Trump, for whom the line between his personal interests and those of the United States is blurred, will seek retaliation against perceived enemies at home and abroad. Germany stands out among them. Vladimir Putin, again, does not.
Baerbock — and not surprisingly — focused during her trip to the U.S. on the importance of continuing NATO's "life security" policy for Europe and the defense of Ukraine. Germany, he said, has completely restructured its foreign policy since last February to do "the right thing," defending the "victims" of Putin's invasion of Ukraine. He also spoke about how the crisis has demonstrated how essential the transatlantic alliance remains to both sides, as expressed in opposition to an attack whose success would destroy the so-called rules-based international order. All of the above is true, and traditional US Republicans would agree with many of them. Every word, however, is a trigger for a backlash for Trump and his supporters.
Division
Ukraine, in Europe as in the United States, is increasingly becoming a dividing point for domestic politics, with far-right parties arguing that spending to bolster it deprives domestic priorities of resources. The Alternative for Germany (AfD) is now in second place in opinion polls in the country of Baerbock. The grievances these parties feed on are likely to grow stronger between now and the U.S. presidential election in November 2024, as the impact of rising interest rates and rising living costs reduces growth and employment.

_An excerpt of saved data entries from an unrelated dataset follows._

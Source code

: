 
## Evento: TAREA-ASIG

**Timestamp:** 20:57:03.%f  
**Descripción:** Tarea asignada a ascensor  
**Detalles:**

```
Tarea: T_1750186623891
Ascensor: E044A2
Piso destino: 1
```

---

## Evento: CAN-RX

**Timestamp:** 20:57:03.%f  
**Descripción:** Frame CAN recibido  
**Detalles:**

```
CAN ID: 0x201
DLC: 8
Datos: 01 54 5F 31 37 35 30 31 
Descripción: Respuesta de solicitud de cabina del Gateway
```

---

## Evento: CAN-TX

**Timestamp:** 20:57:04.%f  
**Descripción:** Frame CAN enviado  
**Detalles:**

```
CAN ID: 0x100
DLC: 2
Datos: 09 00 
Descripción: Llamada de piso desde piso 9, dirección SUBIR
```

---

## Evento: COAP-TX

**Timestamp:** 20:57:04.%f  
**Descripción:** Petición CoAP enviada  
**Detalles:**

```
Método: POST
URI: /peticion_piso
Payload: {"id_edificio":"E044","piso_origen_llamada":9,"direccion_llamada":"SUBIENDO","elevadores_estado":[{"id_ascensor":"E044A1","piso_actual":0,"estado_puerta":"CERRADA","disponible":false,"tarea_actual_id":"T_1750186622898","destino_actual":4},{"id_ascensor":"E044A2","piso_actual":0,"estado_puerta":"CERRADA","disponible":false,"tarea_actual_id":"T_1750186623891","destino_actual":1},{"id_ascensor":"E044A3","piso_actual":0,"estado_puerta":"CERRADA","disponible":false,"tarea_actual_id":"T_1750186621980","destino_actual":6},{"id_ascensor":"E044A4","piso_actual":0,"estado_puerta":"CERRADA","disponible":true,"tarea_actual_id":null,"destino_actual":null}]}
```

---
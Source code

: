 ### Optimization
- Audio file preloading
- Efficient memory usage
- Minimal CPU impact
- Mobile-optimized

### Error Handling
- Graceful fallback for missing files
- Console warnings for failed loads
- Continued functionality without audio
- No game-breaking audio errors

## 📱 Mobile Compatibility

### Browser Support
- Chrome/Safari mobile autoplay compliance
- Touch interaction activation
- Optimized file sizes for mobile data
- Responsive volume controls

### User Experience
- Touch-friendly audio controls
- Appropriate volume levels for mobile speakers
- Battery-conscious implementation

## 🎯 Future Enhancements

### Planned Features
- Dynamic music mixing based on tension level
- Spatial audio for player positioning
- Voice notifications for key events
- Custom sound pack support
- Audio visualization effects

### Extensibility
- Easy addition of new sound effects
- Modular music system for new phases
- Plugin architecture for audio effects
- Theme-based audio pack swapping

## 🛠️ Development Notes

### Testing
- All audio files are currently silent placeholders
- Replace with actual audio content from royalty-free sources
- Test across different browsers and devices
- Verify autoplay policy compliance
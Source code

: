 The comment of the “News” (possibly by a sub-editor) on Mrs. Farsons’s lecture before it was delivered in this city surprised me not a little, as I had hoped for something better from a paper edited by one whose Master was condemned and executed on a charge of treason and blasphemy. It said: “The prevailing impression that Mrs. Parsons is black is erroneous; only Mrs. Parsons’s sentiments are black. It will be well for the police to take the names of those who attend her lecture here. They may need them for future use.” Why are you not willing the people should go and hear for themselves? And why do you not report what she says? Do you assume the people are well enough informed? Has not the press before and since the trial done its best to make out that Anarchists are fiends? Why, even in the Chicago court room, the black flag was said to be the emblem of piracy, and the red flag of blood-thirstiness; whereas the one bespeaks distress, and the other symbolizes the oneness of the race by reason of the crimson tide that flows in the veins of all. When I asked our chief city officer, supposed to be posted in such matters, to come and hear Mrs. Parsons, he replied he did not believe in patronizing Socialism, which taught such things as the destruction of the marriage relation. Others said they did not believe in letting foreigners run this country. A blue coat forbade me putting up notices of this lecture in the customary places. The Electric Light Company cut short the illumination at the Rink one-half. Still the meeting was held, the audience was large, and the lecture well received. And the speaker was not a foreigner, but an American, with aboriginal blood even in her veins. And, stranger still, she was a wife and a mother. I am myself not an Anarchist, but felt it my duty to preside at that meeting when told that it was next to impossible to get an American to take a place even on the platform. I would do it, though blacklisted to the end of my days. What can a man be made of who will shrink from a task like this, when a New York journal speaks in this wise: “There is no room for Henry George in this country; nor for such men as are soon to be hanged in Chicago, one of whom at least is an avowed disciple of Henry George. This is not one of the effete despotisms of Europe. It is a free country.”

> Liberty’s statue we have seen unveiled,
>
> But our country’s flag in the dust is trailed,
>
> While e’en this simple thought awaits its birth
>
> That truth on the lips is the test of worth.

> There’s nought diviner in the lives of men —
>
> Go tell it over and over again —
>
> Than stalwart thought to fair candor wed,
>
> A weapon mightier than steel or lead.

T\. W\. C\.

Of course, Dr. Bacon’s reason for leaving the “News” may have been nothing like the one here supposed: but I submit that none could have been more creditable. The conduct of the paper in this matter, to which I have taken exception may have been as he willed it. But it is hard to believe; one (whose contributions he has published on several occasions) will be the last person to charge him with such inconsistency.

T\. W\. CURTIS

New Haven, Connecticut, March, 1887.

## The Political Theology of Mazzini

Russia's invasion of Ukraine will reshape the image of the European security architecture in the long run. A second Trump administration would also test to the brink of complete destruction the fundamental notion of shared democratic values that underlies the U.S.-Europe alliance, values that are already being tested and would be difficult to survive another four years of MAGA policymaking in the White House.
An isolationist and deeply conservative U.S. White House will likely come, if not in 2024 and if not under Trump, then sometime in the future. To truly prepare for this eventuality, Europe will have to do the difficult things it has talked about but largely failed to do for years, if not decades: develop a real capacity for strategy and a truly common foreign policy; uniform defence procurement to avoid wasting on multiple versions of the same weapon systems; as well as rationalize collective defense spending of $345 billion a year to be able to deploy its forces at scale.
Not only could Europe then provide its own life insurance policy, but it would also become a more attractive ally to even the most sceptical Americans.